WHAT TO PRODUCE: Could you repeat every record below exactly as written?

GIVEN DATA:
- Opening Delimiter -

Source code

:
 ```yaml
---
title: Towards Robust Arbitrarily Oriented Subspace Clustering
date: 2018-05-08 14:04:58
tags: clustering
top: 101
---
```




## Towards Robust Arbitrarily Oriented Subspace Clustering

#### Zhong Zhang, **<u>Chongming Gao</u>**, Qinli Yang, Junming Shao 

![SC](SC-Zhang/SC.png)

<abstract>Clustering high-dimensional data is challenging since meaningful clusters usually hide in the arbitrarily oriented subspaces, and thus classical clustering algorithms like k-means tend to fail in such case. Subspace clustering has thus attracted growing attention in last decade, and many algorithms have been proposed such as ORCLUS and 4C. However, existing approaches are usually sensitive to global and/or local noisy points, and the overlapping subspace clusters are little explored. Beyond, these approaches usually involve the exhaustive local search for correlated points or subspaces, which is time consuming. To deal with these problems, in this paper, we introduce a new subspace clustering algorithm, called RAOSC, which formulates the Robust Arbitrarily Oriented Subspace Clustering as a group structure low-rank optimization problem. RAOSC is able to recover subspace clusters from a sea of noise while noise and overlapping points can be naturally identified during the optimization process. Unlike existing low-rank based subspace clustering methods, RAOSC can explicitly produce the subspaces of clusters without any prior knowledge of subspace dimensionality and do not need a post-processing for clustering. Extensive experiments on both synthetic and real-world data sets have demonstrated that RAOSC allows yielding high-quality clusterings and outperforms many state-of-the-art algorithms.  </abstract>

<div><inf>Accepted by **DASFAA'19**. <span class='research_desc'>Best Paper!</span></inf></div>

- Closing Delimiter -

WRITTEN ANSWER:
Source code

:
 ```yaml
---
title: Towards Robust Arbitrarily Oriented Subspace Clustering
date: 2018-05-08 14:04:58
tags: clustering
top: 101
---
```




## Towards Robust Arbitrarily Oriented Subspace Clustering

#### Zhong Zhang, **<u>Chongming Gao</u>**, Qinli Yang, Junming Shao 

![SC](SC-Zhang/SC.png)

<abstract>Clustering high-dimensional data is challenging since meaningful clusters usually hide in the arbitrarily oriented subspaces, and thus classical clustering algorithms like k-means tend to fail in such case. Subspace clustering has thus attracted growing attention in last decade, and many algorithms have been proposed such as ORCLUS and 4C. However, existing approaches are usually sensitive to global and/or local noisy points, and the overlapping subspace clusters are little explored. Beyond, these approaches usually involve the exhaustive local search for correlated points or subspaces, which is time consuming. To deal with these problems, in this paper, we introduce a new subspace clustering algorithm, called RAOSC, which formulates the Robust Arbitrarily Oriented Subspace Clustering as a group structure low-rank optimization problem. RAOSC is able to recover subspace clusters from a sea of noise while noise and overlapping points can be naturally identified during the optimization process. Unlike existing low-rank based subspace clustering methods, RAOSC can explicitly produce the subspaces of clusters without any prior knowledge of subspace dimensionality and do not need a post-processing for clustering. Extensive experiments on both synthetic and real-world data sets have demonstrated that RAOSC allows yielding high-quality clusterings and outperforms many state-of-the-art algorithms.  </abstract>

<div><inf>Accepted by **DASFAA'19**. <span class='research_desc'>Best Paper!</span></inf></div>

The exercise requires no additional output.